If using this, make sure that you configure the connection to the MariaDB with the
'status' table correctly. Set the following options in `VloConfig.xml` to do so:
<linkCheckerDbConnectionString>jdbc:mysql://db_host:3306/linkchecker</linkCheckerDbConnectionString>
<linkCheckerDbUser>linkchecker</linkCheckerDbUser>
<linkCheckerDbPassword>s3cr3t_p4ssw0rd</linkCheckerDbPassword>
You will also need to set the `enableFcsLinks` option to either `true` or `false`. This
determines whether the Federated Conten Search integration features will be activated in
the front end:
<enableFcsLinks>true</enableFcsLinks>
-----------------------------
Upgrading from 4.8.0 to 4.8.1
-----------------------------
Maintenance release; no actions needed
-----------------------------
Upgrading from 4.7.x to 4.8.0
-----------------------------
This version of the VLO runs on Java 11. It has been tested on Tomcat 8.5.
There are several new configuration properties that need to be set to enable gathering
of exposure statistics:
- vloExposureEnabled (set to `true` to enable)
- vloExposureDbName (this and the following properties must define a connection to a postgres database)
- vloExposureHost
- vloExposurePort
- vloExposureUsername
- vloExposurePassword
There is a new field 'creator' that has to be set in VloConfig.
While upgrading, flush the index and run an import from scratch (or transfer one from
another instance).
-----------------------------
Upgrading from 4.7.1 to 4.7.2
-----------------------------
There is one new configuration property in VloConfig.xml:
<availabilityStatusUpdaterBatchSize>25</availabilityStatusUpdaterBatchSize>
-----------------------------
Upgrading from 4.7.0 to 4.7.1
-----------------------------
Maintenance release, no special actions required. If using on docker, make sure to also
update the compose project and, if applicable, the VLO/harvester orchestration scripts.
See:
* https://gitlab.com/CLARIN-ERIC/compose_vlo/
* https://gitlab.com/CLARIN-ERIC/vlo-harvesting-orchestration/
-----------------------------
Upgrading from 4.6.x to 4.7.0
-----------------------------
* There have been changes to the index. Upgrading requires flushing of the Solr index
(step 8)
* Take note of the following changes in VloConfig.xml:
- New fields:
<field key="RESOURCE_AVAILABILITY_SCORE">_resourceAvailabilityScore</field>
<field key="LANGUAGE_COUNT">_languageCount</field>
<field key="MULTILINGUAL">multilingual</field>
<field key="HARVESTER_ROOT">_harvesterRoot</field>
- Removed fields:
<field key="DATA_PROVIDER_NAME">dataProviderName</field>
<field key="COMPLETE_METADATA">metadataSource</field>
- New configuration properties
<centreRegistryCentresListJsonUrl>https://centres.clarin.eu/api/model/Centre</centreRegistryCentresListJsonUrl>
<centreRegistryOaiPmhEndpointsListJsonUrl>https://centres.clarin.eu/api/model/OAIPMHEndpoint</centreRegistryOaiPmhEndpointsListJsonUrl>
<otherProvidersMarkupFile></otherProvidersMarkupFile>
<linkCheckerMongoDbName></linkCheckerMongoDbName>
<linkCheckerMongoConnectionString></linkCheckerMongoConnectionString>
* The provided values for the centre registry locations should normally be kept.

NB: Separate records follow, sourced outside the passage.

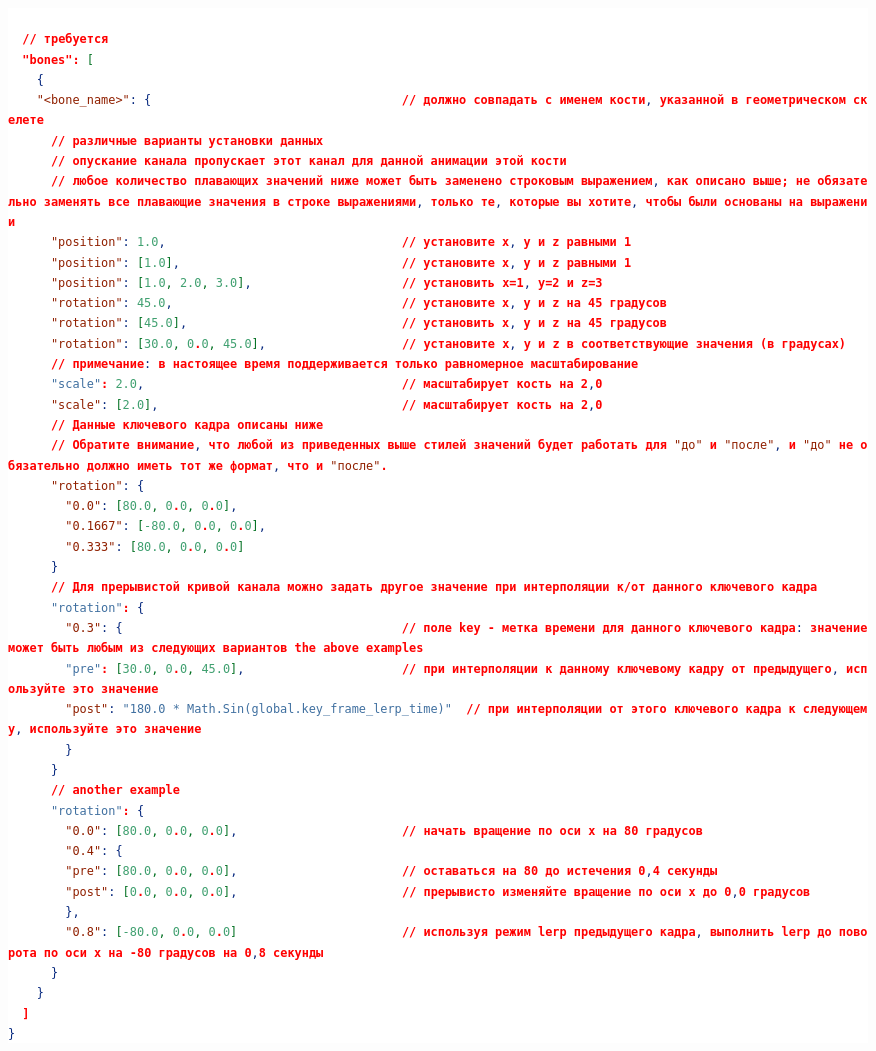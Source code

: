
 ``` json

  // требуется
  "bones": [
    {
    "<bone_name>": {                                   // должно совпадать с именем кости, указанной в геометрическом скелете
      // различные варианты установки данных
      // опускание канала пропускает этот канал для данной анимации этой кости
      // любое количество плавающих значений ниже может быть заменено строковым выражением, как описано выше; не обязательно заменять все плавающие значения в строке выражениями, только те, которые вы хотите, чтобы были основаны на выражении
      "position": 1.0,                                 // установите x, y и z равными 1
      "position": [1.0],                               // установите x, y и z равными 1
      "position": [1.0, 2.0, 3.0],                     // установить x=1, y=2 и z=3
      "rotation": 45.0,                                // установите x, y и z на 45 градусов
      "rotation": [45.0],                              // установить x, y и z на 45 градусов
      "rotation": [30.0, 0.0, 45.0],                   // установите x, y и z в соответствующие значения (в градусах)
      // примечание: в настоящее время поддерживается только равномерное масштабирование
      "scale": 2.0,                                    // масштабирует кость на 2,0
      "scale": [2.0],                                  // масштабирует кость на 2,0
      // Данные ключевого кадра описаны ниже
      // Обратите внимание, что любой из приведенных выше стилей значений будет работать для "до" и "после", и "до" не обязательно должно иметь тот же формат, что и "после".
      "rotation": {
        "0.0": [80.0, 0.0, 0.0],
        "0.1667": [-80.0, 0.0, 0.0],
        "0.333": [80.0, 0.0, 0.0]
      }
      // Для прерывистой кривой канала можно задать другое значение при интерполяции к/от данного ключевого кадра
      "rotation": {
        "0.3": {                                       // поле key - метка времени для данного ключевого кадра: значение может быть любым из следующих вариантов the above examples
        "pre": [30.0, 0.0, 45.0],                      // при интерполяции к данному ключевому кадру от предыдущего, используйте это значение
        "post": "180.0 * Math.Sin(global.key_frame_lerp_time)"  // при интерполяции от этого ключевого кадра к следующему, используйте это значение
        }
      }
      // another example
      "rotation": {
        "0.0": [80.0, 0.0, 0.0],                       // начать вращение по оси x на 80 градусов
        "0.4": {
        "pre": [80.0, 0.0, 0.0],                       // оставаться на 80 до истечения 0,4 секунды
        "post": [0.0, 0.0, 0.0],                       // прерывисто изменяйте вращение по оси x до 0,0 градусов
        },
        "0.8": [-80.0, 0.0, 0.0]                       // используя режим lerp предыдущего кадра, выполнить lerp до поворота по оси x на -80 градусов на 0,8 секунды
      }
    }
  ]
}
```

* A value for otherProvidersMarkupFile can be set to an absolute path (not a URL) to a
location that provides markup for 'other' contributors on the contributions page. If
left blank, no 'others' section will be shown.
* The link checker mongo settings can be provided to store link checking information
in the index on update. If left blank, no such information will be stored in the
index.
* Link checking information is included in the index if a connection to a Mongo DB
instance containing the collections as inserted by the link checker of the CLARIN Curation
Module (http://curate.acdh.oeaw.ac.at/) is provided. See properties above. A script is
provided to update the link checking information without importing all new data into the
VLO. It can be found in the 'bin' directory of the VLO distribution package and takes
the location of a `VloConfig.xml` as parameter. For example:
bash ./bin/vlo_link_availability_status_updater.sh ./config/VloConfig.xml
-----------------------------
Upgrading from 4.5.x to 4.6.0
-----------------------------
* There have been changes to the index. Upgrading requires flushing of the Solr index
(step 8).
* Take note of the following new mandatory section in VloConfig.xml:
<!-- fields that are used to generate a document signature to identify duplicates -->
<signatureFields>
<signatureField>LANGUAGE_CODE</signatureField>
<signatureField>DATA_PROVIDER_NAME</signatureField>
<signatureField>DESCRIPTION</signatureField>
<signatureField>COLLECTION</signatureField>
</signatureFields>
This is included in the default VloConfig.xml file and normally does not require
adaptation.
* Changes in the corresponding Docker image and Docker Compose project may also apply.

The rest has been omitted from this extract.